These credentials must be entered into the relevant fields in an FTP client to connect to the site, as shown in this Filezilla example.
Connection fields from Filezilla

Quick Connect Link

Click the Connection Info icon next to any SFTP/SSH user to reveal a quick link created for that user.

sftp ssh connection info button

The quick link, when copied into an FTP client or terminal application, identifies the site and the user to be connected.

hosting-sftp-ssh-connection-info

The site’s port and SFTP/SSH user password are still required when using the quick link.

In our managed WordPress hosting, it is not possible to directly access the database except by using the Manage Database options in your Hub.

However, advanced users may have the need to access their database from some other client application. This is where SSH tunneling comes in handy.

SSH tunneling enables you to remotely connect to your site’s database and securely perform any needed tasks from within your preferred application.

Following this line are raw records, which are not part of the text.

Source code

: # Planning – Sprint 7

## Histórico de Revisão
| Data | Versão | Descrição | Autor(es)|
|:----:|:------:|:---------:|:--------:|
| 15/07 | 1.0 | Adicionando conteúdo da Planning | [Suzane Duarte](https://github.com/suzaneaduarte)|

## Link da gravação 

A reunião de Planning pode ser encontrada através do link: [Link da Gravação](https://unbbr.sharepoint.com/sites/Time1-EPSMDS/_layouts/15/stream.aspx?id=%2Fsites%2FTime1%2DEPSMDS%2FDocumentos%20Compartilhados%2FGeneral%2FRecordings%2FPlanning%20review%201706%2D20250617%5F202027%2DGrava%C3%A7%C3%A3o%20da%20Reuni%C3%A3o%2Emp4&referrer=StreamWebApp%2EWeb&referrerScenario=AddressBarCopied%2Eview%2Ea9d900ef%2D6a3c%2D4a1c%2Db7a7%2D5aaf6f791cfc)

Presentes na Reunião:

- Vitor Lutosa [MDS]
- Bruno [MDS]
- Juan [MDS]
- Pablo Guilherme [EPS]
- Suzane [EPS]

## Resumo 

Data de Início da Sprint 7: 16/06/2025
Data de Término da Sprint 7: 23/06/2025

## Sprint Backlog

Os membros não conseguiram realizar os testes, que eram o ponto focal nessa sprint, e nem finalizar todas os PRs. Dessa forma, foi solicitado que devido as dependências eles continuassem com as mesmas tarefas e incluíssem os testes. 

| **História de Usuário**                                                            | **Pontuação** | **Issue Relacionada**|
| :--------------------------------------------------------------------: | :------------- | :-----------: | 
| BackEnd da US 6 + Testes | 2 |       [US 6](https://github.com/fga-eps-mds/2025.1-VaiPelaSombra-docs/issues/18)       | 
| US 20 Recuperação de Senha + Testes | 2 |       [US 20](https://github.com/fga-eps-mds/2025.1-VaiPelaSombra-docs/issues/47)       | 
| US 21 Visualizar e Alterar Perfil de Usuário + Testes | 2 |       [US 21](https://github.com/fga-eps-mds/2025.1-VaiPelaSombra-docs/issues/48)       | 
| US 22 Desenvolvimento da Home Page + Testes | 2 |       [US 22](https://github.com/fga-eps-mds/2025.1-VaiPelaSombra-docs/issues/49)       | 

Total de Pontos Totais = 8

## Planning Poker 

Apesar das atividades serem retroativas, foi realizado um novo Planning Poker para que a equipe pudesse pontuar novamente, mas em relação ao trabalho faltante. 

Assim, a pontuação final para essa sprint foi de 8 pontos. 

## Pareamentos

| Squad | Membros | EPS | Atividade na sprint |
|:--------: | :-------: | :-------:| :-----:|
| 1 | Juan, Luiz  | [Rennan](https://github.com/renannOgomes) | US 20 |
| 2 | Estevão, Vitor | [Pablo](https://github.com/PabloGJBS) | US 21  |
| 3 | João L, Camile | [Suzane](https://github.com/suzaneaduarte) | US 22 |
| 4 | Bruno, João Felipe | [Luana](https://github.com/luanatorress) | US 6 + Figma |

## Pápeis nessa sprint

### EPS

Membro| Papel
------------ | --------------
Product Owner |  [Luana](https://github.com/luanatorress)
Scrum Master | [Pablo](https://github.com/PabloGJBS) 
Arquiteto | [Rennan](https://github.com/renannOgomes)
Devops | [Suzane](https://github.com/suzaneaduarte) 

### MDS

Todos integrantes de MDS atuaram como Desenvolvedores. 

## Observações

Regardless of the application you use for an SSH tunnel, all you need is an SSH account and the access credentials to your database.

Step 1

Create an SSH user for the environment you need – production or staging – as detailed in Creating SFTP/SSH Users above. Then copy the following credentials as seen in Connection Info above:

  • Connection Address (used for the hostname in most applications)
  • Port (should always be 22)
  • Username
  • Password

Step 2

Access the wp-config.php file for the corresponding environment, and copy the following credentials (depending on the application you’re using, you may or may not need all of these; see the examples below):

  • DB_HOST
  • DB_USER
  • DB_PASSWORD

Note that the DB_HOST includes both the localhost IP address (127.0.0.1) and the port needed to connect to your database. You’ll want to be sure to use the correct port for either your production or staging site’s database.

  • Production port: 3306
  • Staging port: 3307

You can access the wp-config.php file for your production environment using the Manage Files option found under the Tools tab in your Hub.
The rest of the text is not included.